As with any study that involves modeling PSDs, the dominant sources of uncertainty are in the assumptions of aerosol composition and distribution parameters. Here, the particle number density and mode radius play a minor role. However, as seen in Fig. 2, the selection of σg has a variable impact. The statistics presented in Sect. 3.1 were calculated using σg=1.5 but are not influenced by the selection of σg since changing the selection of σg will shift all datasets up or down equally. On the other hand, the accuracy of the method is highly dependent on σg. As an example, setting σg=1.5 leads to a +32/-16 % uncertainty (compared to σ=1.8 and σ=1.2, respectively) when the extinction ratio equals 6. Since >90 % of the stratospheric extinction ratios do not exceed 6, we consider +32/-16 % to act as a reasonable upper limit of expected uncertainty for this analysis. This uncertainty is depicted in subsequent figures by a shaded region that represents the extinction-ratio-dependent upper and lower bounds for βS(520,σg=1.2) and βS(520,σg=1.8) (i.e., for smaller extinction ratios the spread between βS(520,σg=1.2) and βS(520,σg=1.8) decreased). It was observed that this spread was negligible at lower altitudes but increased with altitude.

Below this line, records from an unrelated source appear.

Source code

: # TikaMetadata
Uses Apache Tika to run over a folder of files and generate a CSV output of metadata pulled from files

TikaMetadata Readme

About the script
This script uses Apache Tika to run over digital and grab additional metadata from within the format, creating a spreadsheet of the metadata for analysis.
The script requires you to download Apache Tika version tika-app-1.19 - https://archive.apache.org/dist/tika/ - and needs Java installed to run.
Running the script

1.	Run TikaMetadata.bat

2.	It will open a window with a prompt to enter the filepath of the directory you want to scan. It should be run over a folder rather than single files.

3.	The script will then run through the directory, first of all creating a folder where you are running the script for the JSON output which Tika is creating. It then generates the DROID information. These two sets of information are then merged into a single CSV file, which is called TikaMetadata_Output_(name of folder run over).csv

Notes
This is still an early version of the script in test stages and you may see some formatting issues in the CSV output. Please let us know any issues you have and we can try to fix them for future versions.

Another challenge in comparing SAGE and lidar observations is the differing viewing geometries. The uncertainty introduced by these differing geometries cannot be easily accounted for. However, current versions of the algorithm (Damadeo et al.2013) and previous studies (Ackerman et al.1989; Cunnold et al.1989; Oberbeck et al.1989; Wang et al.1989; Antuña et al.2002; Jäger and Deshler2002; Deshler et al.2003) have taken advantage of the horizontal homogeneity of stratospheric aerosol, which mitigates the impact of differing viewing geometries.

4 Method application

The EBC method was applied to SAGE II and SAGE III datasets for intercomparison with ground-based lidar products. A discussion of the results of each SAGE mission follows.


The SAGE II record spanned over 20 years and had the benefit of observing the impact of two of the largest volcanic eruptions of the 20th century: recovery from El Chichón in 1982 and the full life cycle of the Mount Pinatubo eruption of 1991, followed by a return to quiescent conditions in the late 1990s. Within this record the extinction and backscatter coefficients spanned nearly 2 orders of magnitude, providing an interesting case study.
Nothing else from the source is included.